The Zombies - Internet Featurette (1:45) is a brief look at what goes into zombie-making: make-up, contact lenses, exercise, and gore.

Rounding out this supplemental section are some Camera and Make-Up Tests (2:12), a Homemade Dolly Construction Video (2:04), and an Animatic to Film Comparison (11:59) of the movie's big finale.

Check out the Undead Trailers section for the internet teaser trailer (0:22), the (apparently non-internet) teaser trailer (1:32), and the Australian theatrical trailer (2:29).
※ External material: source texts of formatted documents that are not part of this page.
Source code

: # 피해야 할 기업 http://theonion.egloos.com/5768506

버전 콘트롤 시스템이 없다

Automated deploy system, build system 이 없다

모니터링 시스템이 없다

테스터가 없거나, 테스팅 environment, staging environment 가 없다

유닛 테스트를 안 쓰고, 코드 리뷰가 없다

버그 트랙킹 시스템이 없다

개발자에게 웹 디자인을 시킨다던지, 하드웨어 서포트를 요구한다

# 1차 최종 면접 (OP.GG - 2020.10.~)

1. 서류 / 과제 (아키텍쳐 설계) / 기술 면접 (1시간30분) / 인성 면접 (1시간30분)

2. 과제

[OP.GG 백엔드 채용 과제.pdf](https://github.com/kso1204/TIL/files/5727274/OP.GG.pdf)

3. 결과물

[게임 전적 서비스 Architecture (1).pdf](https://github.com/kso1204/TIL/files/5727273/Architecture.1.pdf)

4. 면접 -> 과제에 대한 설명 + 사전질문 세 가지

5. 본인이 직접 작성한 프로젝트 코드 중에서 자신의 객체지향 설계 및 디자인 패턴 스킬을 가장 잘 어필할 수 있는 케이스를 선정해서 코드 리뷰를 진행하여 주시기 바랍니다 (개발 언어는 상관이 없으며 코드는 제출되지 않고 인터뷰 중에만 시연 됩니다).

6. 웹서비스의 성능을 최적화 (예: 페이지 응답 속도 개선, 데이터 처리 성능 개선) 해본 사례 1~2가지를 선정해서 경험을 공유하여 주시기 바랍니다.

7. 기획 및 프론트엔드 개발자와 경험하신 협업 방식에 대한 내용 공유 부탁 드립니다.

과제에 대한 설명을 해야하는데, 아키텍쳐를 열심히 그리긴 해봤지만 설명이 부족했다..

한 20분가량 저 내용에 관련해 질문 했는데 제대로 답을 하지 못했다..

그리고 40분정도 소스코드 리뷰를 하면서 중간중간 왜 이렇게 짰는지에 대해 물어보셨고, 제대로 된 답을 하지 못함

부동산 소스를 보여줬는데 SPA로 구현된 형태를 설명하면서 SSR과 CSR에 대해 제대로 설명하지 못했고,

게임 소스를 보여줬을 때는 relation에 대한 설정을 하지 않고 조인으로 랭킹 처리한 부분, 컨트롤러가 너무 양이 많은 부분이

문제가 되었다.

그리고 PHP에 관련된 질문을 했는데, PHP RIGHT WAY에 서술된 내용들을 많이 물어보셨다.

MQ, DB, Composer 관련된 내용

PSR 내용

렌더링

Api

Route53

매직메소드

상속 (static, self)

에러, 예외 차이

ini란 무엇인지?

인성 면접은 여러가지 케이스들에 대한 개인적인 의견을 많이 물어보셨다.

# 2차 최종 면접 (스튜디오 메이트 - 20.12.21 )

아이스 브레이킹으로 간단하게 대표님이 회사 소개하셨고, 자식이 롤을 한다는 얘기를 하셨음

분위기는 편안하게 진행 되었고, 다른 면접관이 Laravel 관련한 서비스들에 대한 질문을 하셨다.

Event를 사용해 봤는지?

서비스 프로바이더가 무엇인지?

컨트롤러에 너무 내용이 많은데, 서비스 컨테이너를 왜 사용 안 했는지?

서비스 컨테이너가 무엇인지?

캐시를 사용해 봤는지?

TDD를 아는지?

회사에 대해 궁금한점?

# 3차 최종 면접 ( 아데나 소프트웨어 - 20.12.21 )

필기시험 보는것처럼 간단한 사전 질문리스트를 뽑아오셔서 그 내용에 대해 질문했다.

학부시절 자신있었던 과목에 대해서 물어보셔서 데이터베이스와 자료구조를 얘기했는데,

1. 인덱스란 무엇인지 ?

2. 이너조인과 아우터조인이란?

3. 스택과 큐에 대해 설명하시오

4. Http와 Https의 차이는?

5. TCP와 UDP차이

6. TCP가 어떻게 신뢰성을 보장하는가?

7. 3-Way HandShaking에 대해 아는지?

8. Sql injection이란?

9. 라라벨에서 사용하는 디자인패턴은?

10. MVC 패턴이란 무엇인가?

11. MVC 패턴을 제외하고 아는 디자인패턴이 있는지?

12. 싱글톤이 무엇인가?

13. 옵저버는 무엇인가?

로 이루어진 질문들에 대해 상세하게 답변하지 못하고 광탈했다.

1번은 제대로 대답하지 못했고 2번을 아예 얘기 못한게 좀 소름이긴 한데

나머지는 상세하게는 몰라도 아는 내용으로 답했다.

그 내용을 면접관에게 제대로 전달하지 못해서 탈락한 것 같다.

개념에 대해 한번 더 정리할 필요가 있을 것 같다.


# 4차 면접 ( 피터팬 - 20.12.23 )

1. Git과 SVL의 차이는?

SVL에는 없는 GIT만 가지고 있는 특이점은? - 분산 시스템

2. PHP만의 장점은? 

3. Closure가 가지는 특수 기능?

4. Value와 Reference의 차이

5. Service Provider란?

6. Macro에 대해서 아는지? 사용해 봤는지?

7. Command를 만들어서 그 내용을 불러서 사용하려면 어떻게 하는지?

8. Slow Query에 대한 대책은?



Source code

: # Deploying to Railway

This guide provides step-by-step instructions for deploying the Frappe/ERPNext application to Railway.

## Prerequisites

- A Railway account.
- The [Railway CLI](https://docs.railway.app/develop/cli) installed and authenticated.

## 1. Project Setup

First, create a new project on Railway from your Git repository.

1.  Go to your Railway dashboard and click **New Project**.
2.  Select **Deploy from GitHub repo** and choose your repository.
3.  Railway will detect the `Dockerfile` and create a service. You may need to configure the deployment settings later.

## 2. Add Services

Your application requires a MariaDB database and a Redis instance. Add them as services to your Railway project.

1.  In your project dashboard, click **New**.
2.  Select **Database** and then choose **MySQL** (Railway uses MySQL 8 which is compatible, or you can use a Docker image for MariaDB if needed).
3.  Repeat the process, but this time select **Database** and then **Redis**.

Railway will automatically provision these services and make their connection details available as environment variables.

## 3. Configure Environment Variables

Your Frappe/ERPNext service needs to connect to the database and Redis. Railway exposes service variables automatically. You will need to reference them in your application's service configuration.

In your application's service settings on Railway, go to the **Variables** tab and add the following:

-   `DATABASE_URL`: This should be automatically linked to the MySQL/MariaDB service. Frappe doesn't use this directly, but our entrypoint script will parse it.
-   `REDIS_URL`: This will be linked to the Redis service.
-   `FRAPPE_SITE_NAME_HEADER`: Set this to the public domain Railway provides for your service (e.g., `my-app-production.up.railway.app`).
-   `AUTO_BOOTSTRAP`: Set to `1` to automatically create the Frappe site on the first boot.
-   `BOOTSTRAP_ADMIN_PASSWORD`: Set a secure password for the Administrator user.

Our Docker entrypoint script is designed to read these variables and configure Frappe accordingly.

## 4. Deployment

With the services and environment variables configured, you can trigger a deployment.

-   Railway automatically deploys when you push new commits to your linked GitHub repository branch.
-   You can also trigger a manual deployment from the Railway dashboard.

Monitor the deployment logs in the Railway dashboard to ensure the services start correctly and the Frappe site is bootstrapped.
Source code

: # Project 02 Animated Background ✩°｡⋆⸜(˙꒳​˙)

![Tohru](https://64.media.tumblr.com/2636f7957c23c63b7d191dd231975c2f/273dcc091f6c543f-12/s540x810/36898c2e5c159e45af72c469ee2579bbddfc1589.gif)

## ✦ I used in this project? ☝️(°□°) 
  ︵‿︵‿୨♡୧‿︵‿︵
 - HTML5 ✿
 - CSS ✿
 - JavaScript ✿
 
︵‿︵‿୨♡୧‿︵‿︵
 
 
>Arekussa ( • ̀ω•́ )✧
Under the Extended Scenes heading you'll find the following:

Bank Scene (1:45)
Agent on Phone Scene (1:17)
Cricket Scene (1:58)
Entering the Bomb Shelter Scene (3:48)
Alternate Title Scene (0:34)

There's also a Deleted Scenes vault that delivers:

Basement Scene (0:31)
Bomb Shelter Scene (3:08)
Action Moments (0:32)
Outside the General Store Scene (1:04)
Wayne at the Register Scene (0:43)

Capping off an impressively swollen goodies department is a collection of Artwork and Design Sketches and a Saw 2 preview.

Final Thoughts

Take the iconic hero-type from The Evil Dead, the nasty-ass aliens from Independence Day, and the shufflin' corpses found in every zombie movie ever made, and toss 'em all into a blender with a liberal shot of self-deprecating Aussie wit ... the result is Undead, a comedic horror sci-fi mixture that manages to be sly, stupid, obvious, and creative -- and often all at the same time.